This "know-it-all" set of correlations with the history of baseball would have a certain anecdotal interest if they would not introduce a mere falsity. It gives wrongly the impression that Casey is patiently waiting for the good pitch... All the "quotes" you can find about the main thematic of that text (including from your own text: Casey, Mudville's star player, is beloved by the fans and so confident in his abilities that he doesn't swing at the first two pitches) will tell you that what he actually does is to nonchalantly neglect the two first pitches out of a self-indulging lack of modesty. There is nothing specificly modern about that and all that segment of your development about "waiting for a good pitch" is "imaginative", unsubstantiated and, most of the most: wrong. — Preceding unsigned comment added by 70.54.22.108 ( talk • contribs) 05:19, June 20, 2007
Baseball Bugs, why is it that you do not want any mention of the fact that many people have construed (either because they are overly optimistic or because they wanted to write/dramatize etc. a comic retelling of the poem) the line "The score stood four to two with but one inning more to play" to mean that the game is in the bottom of the ninth?
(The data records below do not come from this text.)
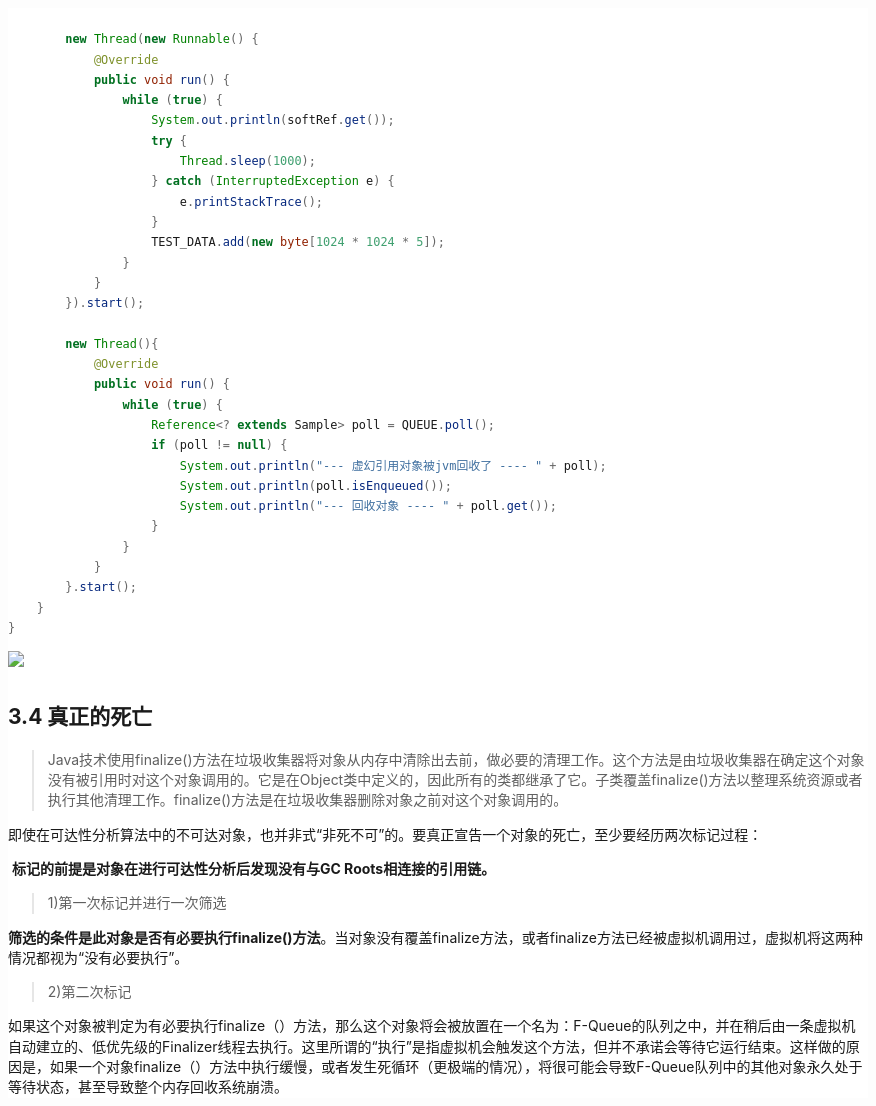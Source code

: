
 ```java

        new Thread(new Runnable() {
            @Override
            public void run() {
                while (true) {
                    System.out.println(softRef.get());
                    try {
                        Thread.sleep(1000);
                    } catch (InterruptedException e) {
                        e.printStackTrace();
                    }
                    TEST_DATA.add(new byte[1024 * 1024 * 5]);
                }
            }
        }).start();

        new Thread(){
            @Override
            public void run() {
                while (true) {
                    Reference<? extends Sample> poll = QUEUE.poll();
                    if (poll != null) {
                        System.out.println("--- 虚幻引用对象被jvm回收了 ---- " + poll);
                        System.out.println(poll.isEnqueued());
                        System.out.println("--- 回收对象 ---- " + poll.get());
                    }
                }
            }
        }.start();
    }
}

```

![](http://mycsdnblog.work/201919112203-x.png)

## 3.4 真正的死亡

> Java技术使用finalize()方法在垃圾收集器将对象从内存中清除出去前，做必要的清理工作。这个方法是由垃圾收集器在确定这个对象没有被引用时对这个对象调用的。它是在Object类中定义的，因此所有的类都继承了它。子类覆盖finalize()方法以整理系统资源或者执行其他清理工作。finalize()方法是在垃圾收集器删除对象之前对这个对象调用的。

即使在可达性分析算法中的不可达对象，也并非式“非死不可”的。要真正宣告一个对象的死亡，至少要经历两次标记过程：

 **标记的前提是对象在进行可达性分析后发现没有与GC Roots相连接的引用链。**   

> 1)第一次标记并进行一次筛选     

**筛选的条件是此对象是否有必要执行finalize()方法**。当对象没有覆盖finalize方法，或者finalize方法已经被虚拟机调用过，虚拟机将这两种情况都视为“没有必要执行”。 

> 2)第二次标记     

如果这个对象被判定为有必要执行finalize（）方法，那么这个对象将会被放置在一个名为：F-Queue的队列之中，并在稍后由一条虚拟机自动建立的、低优先级的Finalizer线程去执行。这里所谓的“执行”是指虚拟机会触发这个方法，但并不承诺会等待它运行结束。这样做的原因是，如果一个对象finalize（）方法中执行缓慢，或者发生死循环（更极端的情况），将很可能会导致F-Queue队列中的其他对象永久处于等待状态，甚至导致整个内存回收系统崩溃。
I would be in full agreement with your edits if you were changing a comment that claimed this, but what you have edited out are mentions of it that immediately discredit the claim and state that the game is in fact in the bottom of the ninth. I'm not accepting your 'nobody thinks that' explanation because anyone with a precursory understanding of baseball who is not familiar with the poem could easily think that. I don't know about you, but at the bottom of the ninth with two outs and two poor hitters coming up to bat not many people would say there's another inning left. Of course the situation would not be nearly as desperate if there were another inning, and so it is ridiculous to think that it is the last of the eighth, but it is an easy misunderstanding or a clever conceit to use, and so I think it bears mentioning here. Christopher Bing felt the need to mention that theory in the back matter of his amazingly well researched (and Caldecott nominated) version of the poem (which you would probably highly enjoy, look it up on amazon). I do not at all agree with the patronizing tone that the other, anonymous user has been using with you, but his early criticism that your edits of this page seem much more geared to people who like baseball than to people who are interested in poetry or this poem is quite true. An editor of this page must consider that there are more issues involved than just creating a highly baseball-fan oriented explanation of the poem. B.T.Carolus 09:17, 25 June 2007 (UTC)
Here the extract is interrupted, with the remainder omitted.